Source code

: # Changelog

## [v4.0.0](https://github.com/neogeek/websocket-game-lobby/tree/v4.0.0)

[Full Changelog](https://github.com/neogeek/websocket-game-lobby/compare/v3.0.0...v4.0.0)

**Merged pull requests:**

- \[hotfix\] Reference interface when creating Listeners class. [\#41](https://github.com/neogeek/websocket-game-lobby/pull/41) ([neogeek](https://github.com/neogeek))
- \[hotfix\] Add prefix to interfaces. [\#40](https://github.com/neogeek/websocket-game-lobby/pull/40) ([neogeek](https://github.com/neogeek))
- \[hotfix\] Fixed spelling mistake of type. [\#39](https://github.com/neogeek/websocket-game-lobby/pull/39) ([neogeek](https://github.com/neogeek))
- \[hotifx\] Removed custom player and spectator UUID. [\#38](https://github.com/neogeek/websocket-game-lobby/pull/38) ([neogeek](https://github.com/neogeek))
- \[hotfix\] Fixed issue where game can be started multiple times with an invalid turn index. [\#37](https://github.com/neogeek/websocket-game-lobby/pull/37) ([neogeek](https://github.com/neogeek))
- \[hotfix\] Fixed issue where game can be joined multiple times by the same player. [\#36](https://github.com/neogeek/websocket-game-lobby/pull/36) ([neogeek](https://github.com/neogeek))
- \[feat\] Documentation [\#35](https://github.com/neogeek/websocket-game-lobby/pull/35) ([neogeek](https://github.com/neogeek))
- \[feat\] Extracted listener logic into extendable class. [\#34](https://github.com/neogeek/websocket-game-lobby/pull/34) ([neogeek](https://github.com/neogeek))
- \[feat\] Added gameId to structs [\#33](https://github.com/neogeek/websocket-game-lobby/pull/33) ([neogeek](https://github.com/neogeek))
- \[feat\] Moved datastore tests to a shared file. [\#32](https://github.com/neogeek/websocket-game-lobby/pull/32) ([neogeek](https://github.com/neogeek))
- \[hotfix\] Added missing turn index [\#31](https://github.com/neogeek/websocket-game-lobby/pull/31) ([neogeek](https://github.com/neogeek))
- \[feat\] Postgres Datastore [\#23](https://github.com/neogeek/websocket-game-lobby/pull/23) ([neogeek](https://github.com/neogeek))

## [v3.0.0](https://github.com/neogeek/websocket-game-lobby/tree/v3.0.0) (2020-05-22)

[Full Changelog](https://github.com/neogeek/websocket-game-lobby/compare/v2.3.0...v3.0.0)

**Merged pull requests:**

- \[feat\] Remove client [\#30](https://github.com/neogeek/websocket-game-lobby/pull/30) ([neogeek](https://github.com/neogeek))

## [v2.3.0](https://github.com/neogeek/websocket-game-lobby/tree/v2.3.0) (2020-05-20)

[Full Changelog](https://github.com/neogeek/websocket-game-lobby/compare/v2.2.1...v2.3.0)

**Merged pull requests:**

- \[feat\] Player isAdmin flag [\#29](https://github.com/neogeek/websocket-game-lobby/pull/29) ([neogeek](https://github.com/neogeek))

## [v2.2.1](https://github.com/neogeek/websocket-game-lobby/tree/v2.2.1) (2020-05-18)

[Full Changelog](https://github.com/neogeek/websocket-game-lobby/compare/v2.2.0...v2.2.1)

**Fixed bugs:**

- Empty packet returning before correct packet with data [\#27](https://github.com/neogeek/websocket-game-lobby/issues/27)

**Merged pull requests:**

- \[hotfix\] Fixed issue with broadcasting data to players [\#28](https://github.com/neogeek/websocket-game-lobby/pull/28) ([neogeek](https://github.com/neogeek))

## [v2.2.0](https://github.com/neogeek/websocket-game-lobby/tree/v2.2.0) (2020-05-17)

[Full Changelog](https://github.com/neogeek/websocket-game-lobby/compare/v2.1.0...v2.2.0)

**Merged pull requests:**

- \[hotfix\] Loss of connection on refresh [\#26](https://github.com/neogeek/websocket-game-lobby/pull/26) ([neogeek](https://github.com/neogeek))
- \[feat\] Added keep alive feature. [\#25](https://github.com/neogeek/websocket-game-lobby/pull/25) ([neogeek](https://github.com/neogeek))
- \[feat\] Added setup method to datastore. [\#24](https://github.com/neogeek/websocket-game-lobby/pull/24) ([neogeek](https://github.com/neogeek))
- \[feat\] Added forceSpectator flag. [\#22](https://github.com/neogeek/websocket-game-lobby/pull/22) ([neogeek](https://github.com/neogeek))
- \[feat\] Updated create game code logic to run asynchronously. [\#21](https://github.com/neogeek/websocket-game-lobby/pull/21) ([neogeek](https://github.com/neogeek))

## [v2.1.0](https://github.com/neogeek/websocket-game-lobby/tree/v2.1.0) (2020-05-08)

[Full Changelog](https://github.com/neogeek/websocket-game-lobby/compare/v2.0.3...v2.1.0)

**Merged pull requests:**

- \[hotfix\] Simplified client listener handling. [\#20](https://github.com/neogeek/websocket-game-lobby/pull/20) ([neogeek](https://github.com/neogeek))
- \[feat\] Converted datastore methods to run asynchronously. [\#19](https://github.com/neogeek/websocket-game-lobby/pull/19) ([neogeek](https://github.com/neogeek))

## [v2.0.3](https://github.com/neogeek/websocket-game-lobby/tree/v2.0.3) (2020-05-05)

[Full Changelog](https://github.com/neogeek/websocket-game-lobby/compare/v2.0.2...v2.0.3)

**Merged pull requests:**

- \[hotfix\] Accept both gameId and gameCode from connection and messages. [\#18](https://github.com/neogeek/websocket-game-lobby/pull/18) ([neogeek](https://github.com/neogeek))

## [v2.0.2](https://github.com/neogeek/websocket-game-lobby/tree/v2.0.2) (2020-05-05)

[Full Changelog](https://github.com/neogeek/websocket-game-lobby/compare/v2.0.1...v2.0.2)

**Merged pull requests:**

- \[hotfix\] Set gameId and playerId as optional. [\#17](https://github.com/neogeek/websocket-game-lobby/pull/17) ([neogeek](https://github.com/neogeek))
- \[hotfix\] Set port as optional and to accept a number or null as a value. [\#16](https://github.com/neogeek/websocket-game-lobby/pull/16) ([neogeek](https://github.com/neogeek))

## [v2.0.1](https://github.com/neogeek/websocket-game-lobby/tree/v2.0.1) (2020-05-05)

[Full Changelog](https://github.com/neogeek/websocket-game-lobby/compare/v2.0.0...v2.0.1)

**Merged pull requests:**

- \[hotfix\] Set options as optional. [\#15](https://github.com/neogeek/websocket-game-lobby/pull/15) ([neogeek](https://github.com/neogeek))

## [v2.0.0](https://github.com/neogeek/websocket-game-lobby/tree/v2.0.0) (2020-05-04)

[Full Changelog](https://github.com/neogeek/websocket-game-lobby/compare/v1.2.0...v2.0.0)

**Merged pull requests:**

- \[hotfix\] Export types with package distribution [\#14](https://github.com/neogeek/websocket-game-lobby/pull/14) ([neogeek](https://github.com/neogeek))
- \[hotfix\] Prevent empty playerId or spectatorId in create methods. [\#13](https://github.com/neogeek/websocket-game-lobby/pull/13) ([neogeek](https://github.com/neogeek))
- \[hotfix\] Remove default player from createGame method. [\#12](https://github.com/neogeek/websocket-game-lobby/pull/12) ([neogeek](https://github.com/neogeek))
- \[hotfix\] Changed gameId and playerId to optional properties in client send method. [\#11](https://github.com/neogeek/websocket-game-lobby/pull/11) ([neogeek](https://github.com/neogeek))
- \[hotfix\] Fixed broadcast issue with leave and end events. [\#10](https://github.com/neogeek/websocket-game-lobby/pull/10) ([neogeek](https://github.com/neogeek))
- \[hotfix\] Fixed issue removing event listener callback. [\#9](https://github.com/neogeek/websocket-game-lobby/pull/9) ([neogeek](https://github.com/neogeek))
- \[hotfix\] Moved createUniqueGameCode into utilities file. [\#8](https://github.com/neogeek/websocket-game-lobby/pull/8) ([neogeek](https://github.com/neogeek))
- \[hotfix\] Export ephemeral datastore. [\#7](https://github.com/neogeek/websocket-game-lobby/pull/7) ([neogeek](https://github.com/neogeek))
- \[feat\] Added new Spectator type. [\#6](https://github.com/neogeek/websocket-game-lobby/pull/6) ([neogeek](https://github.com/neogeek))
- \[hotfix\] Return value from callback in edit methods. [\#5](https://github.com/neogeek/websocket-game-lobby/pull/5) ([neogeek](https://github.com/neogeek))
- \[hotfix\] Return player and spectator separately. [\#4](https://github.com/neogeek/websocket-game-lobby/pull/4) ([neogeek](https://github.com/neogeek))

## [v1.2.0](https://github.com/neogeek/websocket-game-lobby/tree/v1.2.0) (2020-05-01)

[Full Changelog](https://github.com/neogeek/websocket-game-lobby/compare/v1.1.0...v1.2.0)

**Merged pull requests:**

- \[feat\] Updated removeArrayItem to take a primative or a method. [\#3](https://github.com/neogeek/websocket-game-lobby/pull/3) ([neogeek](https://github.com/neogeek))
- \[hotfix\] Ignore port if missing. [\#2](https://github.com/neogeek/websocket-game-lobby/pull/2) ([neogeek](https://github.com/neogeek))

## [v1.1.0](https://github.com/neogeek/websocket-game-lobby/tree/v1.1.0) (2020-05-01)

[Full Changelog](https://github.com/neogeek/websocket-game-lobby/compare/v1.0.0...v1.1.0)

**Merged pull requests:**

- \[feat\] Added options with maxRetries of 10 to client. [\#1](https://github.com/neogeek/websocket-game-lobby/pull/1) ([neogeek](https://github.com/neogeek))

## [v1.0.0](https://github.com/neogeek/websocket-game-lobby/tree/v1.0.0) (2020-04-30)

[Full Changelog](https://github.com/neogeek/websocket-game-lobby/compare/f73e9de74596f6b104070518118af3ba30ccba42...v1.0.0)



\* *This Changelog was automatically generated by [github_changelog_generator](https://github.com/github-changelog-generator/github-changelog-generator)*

───

In the data above, find each line where the string "value" appears, then copy it.

- \[hotfix\] Set port as optional and to accept a number or null as a value. [\#16](https://github.com/neogeek/websocket-game-lobby/pull/16) ([neogeek](https://github.com/neogeek))
- \[hotfix\] Return value from callback in edit methods. [\#5](https://github.com/neogeek/websocket-game-lobby/pull/5) ([neogeek](https://github.com/neogeek))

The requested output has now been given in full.